Dear Counsellor: My husband is mean
Q: My husband and I have been married for 12 years. We have one son. We both work hard. However, he has changed dramatically. He recently opened a bank account and put his father's name on it. Last year, he bought an apartment as an investment and he has put only his name and our son's on the title. Our son adores him and his father lavishes him with gadgets. He earns multiple times my salary and he is insisting that I pay part of the mortgage because he says I have 50 per cent interest in the house if we divorce. After I pay my portion of the mortgage I can barely buy gas for the car. I have to take lunch to work. He and his brother will go off for weekends and he spends on his brother and himself. However, of late he watches what I spend at the supermarket. He took me off the credit card with the large balance for no reason. When I married him he was not a mean person but spent lavishly on me. He claims that I do not appreciate him enough and that is why he has changed. I am not handling this change very well. I am wondering whether I should leave him and leave the child with him.

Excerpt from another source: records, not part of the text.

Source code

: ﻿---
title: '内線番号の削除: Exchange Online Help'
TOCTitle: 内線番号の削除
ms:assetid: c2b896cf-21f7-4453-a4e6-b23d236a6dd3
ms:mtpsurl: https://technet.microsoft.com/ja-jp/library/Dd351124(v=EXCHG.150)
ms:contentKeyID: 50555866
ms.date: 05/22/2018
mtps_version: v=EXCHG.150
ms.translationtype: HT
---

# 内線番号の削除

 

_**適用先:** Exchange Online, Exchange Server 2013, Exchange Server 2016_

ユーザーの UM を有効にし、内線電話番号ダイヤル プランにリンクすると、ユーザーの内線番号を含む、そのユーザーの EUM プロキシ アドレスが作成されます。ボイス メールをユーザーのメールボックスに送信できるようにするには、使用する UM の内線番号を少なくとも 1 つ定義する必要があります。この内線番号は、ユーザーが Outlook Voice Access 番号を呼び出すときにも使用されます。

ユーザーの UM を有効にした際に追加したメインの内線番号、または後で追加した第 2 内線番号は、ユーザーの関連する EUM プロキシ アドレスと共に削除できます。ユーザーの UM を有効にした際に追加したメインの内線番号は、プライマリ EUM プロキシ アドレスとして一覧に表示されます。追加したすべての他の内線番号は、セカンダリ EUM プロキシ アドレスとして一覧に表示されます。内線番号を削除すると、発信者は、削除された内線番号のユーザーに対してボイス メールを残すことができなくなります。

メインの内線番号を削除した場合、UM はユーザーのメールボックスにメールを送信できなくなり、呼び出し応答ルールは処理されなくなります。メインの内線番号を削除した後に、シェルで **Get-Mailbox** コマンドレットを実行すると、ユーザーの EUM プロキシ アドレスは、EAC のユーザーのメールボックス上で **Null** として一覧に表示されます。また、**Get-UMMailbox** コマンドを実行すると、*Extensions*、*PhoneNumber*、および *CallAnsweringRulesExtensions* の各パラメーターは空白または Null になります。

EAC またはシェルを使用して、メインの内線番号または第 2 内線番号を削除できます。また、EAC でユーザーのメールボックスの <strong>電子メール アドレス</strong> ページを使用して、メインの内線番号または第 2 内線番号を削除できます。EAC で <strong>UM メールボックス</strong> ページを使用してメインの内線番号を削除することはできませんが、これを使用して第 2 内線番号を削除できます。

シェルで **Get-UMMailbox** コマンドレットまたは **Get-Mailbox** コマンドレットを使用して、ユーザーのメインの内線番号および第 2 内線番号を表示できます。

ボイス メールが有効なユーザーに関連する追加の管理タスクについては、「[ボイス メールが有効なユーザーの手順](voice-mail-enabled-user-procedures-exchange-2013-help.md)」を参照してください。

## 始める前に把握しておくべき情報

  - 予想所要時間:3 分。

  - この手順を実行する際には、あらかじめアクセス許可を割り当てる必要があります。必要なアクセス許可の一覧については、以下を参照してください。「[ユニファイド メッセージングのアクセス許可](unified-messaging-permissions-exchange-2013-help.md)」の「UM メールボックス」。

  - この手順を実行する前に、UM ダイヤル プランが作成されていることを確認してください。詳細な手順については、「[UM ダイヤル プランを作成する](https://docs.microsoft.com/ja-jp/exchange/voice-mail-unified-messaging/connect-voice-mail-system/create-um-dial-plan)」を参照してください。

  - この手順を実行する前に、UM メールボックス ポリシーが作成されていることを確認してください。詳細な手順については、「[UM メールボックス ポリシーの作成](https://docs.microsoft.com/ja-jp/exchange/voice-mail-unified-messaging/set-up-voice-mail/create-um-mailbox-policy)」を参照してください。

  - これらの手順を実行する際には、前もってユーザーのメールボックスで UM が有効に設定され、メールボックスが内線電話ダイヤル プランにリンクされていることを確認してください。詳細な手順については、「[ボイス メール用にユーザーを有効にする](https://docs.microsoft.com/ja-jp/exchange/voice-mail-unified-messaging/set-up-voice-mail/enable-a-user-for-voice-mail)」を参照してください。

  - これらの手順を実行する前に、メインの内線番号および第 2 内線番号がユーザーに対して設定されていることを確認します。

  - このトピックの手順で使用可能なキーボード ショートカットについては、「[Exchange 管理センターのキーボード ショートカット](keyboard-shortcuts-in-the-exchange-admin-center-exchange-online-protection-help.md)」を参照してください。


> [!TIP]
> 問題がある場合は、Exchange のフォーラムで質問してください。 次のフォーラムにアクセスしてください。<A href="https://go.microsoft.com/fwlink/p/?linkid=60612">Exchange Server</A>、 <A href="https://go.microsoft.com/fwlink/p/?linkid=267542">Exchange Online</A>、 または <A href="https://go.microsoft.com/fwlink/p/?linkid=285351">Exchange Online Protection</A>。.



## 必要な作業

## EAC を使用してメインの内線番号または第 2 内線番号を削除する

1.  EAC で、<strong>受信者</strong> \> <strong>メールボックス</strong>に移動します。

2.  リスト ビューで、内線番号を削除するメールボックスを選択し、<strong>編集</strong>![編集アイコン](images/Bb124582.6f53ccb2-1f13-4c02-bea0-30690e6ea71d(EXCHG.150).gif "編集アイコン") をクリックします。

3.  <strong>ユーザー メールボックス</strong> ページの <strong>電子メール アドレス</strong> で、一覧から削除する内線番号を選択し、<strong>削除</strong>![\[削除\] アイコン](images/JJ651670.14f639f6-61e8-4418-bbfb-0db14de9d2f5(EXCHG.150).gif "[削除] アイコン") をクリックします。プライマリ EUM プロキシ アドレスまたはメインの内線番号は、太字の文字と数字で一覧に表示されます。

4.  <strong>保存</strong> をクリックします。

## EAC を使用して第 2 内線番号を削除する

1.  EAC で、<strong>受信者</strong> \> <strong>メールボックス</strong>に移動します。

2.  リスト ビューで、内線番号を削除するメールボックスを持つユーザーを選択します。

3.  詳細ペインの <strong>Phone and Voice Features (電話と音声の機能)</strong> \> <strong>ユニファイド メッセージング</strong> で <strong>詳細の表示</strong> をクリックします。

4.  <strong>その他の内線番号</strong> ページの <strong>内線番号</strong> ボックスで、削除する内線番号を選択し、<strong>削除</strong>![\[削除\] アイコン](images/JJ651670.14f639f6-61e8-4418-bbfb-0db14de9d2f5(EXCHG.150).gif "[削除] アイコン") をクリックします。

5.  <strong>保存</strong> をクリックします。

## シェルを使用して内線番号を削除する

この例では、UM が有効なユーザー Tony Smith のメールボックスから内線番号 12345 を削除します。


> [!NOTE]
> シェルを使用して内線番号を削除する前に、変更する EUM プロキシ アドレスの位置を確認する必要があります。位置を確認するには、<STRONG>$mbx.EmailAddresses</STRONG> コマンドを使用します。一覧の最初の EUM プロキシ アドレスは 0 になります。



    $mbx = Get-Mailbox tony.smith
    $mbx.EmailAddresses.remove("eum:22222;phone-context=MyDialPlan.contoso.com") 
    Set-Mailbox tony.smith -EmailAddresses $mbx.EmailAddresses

A: The major problem is that your husband has a mean side. He is not mean with money because he sends on his brother and himself and he is ensuring that his son is well taken care of. However, he is punishing you because he feels that you do not appreciate him enough. You need to ascertain how he would like you to show him appreciation. In addition, you need to determine whether you have changed in the way you express your love to him. It could be that he has a need for affirmation or he could be a selfish person who wants you to be eternally grateful because he s taking home the bacon. You need to have a candid discussion with him and ask for an explanation about the changes in the financial affairs and then tell him what you expect of him and what you are willing to do to save the marriage.
That he has brought up the subject of divorce in a subtle way is not a good sign. Money conflict is popular among married couples. Leaving the child is a big decision. You need to seek the help of a counselor to manage these issues.